Now, lets talk about that now (in)famous grilled kangaroo on coriander falafel with tahini lemon sauce and green pepper relish ($11). It was terrific. Clearly these people know how to handle a marsupial. Kangaroo meat is very lean so it needs to be served rare. It comes out tender and gamey and gets a nice jolt of acid from the green pepper relish. The falafel, which is more of a hockey puck-style than a golf ball-shaped spiced chickpea cake, is terrific—providing a great flavor and textural contrast to the tender meat. I would have eaten a half dozen of these. And in fact, may make a meal of these pups next time.

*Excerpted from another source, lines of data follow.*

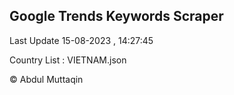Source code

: 

## Google Trends Keywords Scraper 
 
Last Update 15-08-2023 , 14:27:45

Country List :
VIETNAM.json



© Abdul Muttaqin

Another appetizer that is also a risky proposition is the seared foie gras on cardamom scone with lemon-ginger sauce ($20). This is a cool dish, and I like the concept of foie gras on a scone or biscuit and the sweet heat of a lemon and ginger sauce as well, but the chef ruined it for me by sprinkling it liberally with Maldon Sea Salt that completely drowns out the bright flavors of the sauce and the richness of the foie. I usually like a bit of salt to wake up a dish, but in this case, it masked the individual flavors so all I tasted was salt. But other dishes show that the kitchen has a tame and articulate hand, like a recent appetizer special, a gorgeous green tea-smoked salmon salad—a lovely dish of lush, silky, preppy-pink colored fillets of salmon (magnificent) served over a bright salad of nori and shaved green papaya.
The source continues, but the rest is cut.